Raps im Fokus: Im Projekt AVATARS wird ein 3D-Modell des Samens entwickelt und alle Organe auf neue Art und Weise visualisiert. Zum anderen will das Team besser verstehen, wie die individuellen Genanlagen einer Rapspflanze sowie die Umweltbedingungen die Keimfähigkeit beeinflussen.

Bildquelle: © Thomas Altmann/IPK Gatersleben

Ein Konsortium geleitet von Professor Thomas Altmann vom Leibniz-Institut für Pflanzengenetik und Kulturpflanzenforschung (IPK) in Gatersleben hat nun einen interdisziplinären Ansatz gewählt, um Daten von Rapspflanzen (Brassica napus) aus unterschiedlichsten Analyseverfahren mithilfe von Künstlicher Intelligenz (KI) auszuwerten und die erhaltenen Informationen mit virtueller und erweiterter (augmentierter) Realität zu visualisieren.

Im Forschungsprojekt AVATARS (kurz für: Advanced Virtuality and AugmenTed Reality AppRoaches in Seeds to Seeds) sollen so Pflanzenmerkmale, die sich aus der Interaktion von Genotyp und Umwelt ergeben, besser verstanden und vorhergesagt werden können.

Das Projekt AVATARS startete im Jahr 2019 und wird vom Bundesministerium für Bildung und Forschung (BMBF) im Förderprogramm „Pflanzenzüchtungsforschung für die Bioökonomie“ für fünf Jahre gefördert.

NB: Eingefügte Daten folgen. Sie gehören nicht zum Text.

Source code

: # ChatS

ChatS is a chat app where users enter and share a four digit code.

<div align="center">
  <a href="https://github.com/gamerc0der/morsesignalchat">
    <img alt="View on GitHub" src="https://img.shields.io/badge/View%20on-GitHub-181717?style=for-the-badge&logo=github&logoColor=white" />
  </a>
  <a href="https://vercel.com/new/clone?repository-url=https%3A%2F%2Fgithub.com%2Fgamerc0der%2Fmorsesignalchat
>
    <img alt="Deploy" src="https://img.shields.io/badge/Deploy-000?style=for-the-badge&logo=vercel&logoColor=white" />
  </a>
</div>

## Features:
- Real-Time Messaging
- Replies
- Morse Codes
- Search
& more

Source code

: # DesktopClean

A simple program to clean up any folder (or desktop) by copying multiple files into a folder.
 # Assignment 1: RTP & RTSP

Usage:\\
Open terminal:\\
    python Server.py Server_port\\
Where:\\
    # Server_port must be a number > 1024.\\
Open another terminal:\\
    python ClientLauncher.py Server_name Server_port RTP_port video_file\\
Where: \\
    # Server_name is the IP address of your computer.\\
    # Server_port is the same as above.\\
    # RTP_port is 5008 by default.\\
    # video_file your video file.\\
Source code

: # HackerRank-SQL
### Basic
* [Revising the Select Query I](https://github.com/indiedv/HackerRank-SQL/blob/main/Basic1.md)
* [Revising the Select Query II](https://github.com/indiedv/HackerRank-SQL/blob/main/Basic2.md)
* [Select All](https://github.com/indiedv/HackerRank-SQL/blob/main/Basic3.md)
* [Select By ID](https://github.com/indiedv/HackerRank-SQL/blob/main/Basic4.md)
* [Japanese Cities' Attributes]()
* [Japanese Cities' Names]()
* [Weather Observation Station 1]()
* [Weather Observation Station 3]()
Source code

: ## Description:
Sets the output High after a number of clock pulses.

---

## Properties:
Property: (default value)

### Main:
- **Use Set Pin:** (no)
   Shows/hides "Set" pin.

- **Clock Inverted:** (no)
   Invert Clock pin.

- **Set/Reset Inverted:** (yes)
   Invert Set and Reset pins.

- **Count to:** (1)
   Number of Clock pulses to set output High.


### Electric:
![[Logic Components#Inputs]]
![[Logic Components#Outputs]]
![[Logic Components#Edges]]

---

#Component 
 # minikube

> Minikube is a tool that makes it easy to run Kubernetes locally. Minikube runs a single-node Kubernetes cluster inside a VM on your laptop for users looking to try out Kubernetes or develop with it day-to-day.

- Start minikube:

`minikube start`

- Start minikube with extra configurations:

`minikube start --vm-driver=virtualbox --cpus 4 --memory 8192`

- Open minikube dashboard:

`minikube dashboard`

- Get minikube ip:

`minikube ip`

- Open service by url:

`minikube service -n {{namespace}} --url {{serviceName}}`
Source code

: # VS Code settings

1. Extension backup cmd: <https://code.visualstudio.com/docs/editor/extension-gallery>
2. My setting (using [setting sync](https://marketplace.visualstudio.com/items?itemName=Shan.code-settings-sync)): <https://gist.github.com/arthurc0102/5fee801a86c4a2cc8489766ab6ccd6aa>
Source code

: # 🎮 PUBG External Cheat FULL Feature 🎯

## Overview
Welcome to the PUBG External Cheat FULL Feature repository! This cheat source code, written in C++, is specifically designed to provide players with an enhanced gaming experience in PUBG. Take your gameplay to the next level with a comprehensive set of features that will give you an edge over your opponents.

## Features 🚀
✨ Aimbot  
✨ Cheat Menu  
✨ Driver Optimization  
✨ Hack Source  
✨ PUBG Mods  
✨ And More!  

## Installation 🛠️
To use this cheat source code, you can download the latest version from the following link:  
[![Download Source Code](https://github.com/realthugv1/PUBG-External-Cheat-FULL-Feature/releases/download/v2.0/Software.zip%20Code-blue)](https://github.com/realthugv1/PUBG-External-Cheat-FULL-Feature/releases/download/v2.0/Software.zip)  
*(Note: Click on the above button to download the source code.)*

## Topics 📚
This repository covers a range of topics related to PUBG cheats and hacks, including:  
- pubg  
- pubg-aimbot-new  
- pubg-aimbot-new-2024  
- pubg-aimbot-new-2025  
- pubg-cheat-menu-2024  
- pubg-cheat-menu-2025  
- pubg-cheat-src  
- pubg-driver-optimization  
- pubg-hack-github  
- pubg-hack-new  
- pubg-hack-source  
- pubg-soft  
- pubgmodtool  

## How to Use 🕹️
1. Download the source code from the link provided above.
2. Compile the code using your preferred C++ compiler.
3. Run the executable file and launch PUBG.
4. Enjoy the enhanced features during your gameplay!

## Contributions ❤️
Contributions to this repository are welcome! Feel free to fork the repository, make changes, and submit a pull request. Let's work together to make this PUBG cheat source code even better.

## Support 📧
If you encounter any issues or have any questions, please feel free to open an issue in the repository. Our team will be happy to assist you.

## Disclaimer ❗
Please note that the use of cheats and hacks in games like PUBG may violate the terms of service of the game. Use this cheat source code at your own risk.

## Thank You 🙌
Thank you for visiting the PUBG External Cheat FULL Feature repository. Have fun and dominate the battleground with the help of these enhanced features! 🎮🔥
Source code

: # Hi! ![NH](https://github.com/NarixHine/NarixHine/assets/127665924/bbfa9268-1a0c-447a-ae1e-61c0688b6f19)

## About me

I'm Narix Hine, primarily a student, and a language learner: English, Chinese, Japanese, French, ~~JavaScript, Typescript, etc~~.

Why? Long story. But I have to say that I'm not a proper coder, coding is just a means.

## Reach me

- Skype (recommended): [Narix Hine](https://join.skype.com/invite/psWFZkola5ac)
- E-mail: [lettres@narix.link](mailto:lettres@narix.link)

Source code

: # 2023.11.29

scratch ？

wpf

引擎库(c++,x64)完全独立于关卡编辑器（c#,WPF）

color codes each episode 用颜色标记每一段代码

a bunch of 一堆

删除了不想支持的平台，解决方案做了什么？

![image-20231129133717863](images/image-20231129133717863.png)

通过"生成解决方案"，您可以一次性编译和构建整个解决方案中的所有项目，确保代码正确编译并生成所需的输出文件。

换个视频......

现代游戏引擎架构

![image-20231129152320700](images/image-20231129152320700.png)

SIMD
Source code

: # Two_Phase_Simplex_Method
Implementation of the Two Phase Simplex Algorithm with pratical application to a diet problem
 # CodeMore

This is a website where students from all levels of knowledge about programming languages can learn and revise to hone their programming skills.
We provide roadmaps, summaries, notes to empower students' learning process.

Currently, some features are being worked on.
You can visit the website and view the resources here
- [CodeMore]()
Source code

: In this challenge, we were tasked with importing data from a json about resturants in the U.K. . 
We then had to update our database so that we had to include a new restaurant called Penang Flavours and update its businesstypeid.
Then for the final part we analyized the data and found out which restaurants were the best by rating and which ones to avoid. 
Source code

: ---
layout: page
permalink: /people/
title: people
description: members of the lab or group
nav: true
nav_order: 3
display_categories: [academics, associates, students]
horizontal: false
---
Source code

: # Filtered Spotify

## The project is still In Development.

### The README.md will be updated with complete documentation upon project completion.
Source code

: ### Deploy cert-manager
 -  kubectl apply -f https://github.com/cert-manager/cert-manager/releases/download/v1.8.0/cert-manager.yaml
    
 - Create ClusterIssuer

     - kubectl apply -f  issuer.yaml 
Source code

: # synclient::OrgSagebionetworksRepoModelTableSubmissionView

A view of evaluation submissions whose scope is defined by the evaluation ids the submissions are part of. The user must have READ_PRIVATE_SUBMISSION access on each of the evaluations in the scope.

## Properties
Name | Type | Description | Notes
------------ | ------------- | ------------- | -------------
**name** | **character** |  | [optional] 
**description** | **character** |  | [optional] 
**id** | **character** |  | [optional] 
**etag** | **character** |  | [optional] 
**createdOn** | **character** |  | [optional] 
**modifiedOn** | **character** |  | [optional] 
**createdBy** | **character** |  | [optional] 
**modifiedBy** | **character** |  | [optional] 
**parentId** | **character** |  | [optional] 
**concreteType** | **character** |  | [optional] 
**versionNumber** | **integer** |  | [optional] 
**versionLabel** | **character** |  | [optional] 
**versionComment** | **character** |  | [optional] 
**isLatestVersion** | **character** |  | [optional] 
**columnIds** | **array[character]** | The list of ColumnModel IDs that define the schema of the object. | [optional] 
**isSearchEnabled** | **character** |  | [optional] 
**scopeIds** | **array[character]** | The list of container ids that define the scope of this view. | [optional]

Die Projektpartner und Ziele

Wissenschaftliche Partner:

  • Leibniz-Institut für Pflanzengenetik und Kulturpflanzenforschung (IPK) Gatersleben: Prof. Dr. Thomas Altmann (Projektkoordinator), Dr. Ljudmilla Borisjuk, Dr. Hardy Rolletschek, Dr. Jozephus Schippers, Dr. Evgeny Gladilin, Dr. Mary-Ann Blätke, Dr. Matthias Lange
  • Universität Bielefeld: Prof. Dr. Andrea Bräutigam
  • Technische Universität Kaiserslautern (TUK): Prof. Dr. Marius Kloft
  • Leibniz-Universität Hannover: Prof. Dr. Hans-Peter Braun

Industriepartner:

Raps ist eine der wichtigsten Ölpflanzen in Europa. Mitentscheidend für eine gute Ernte ist eine gelungene Aussaat, sprich eine hohe Keimfähigkeit der Samen. Oft reduziert sich die Keimfähigkeit bei der Lagerung der Samen. Sie zu verbessern, ist leider kein einfaches Unterfangen. Viele Gene beeinflussen gemeinsam diese Eigenschaft. Dazu kommt, dass das Zusammenspiel der Organe des Samens noch nicht hinreichend verstanden ist. Denn die Samen bestehen aus drei genetisch verschiedenen Strukturen: dem Embryo, dem Endosperm und der Samenschale, die alle an der Verteilung der Assimilate während der Samenentwicklung beteiligt sind.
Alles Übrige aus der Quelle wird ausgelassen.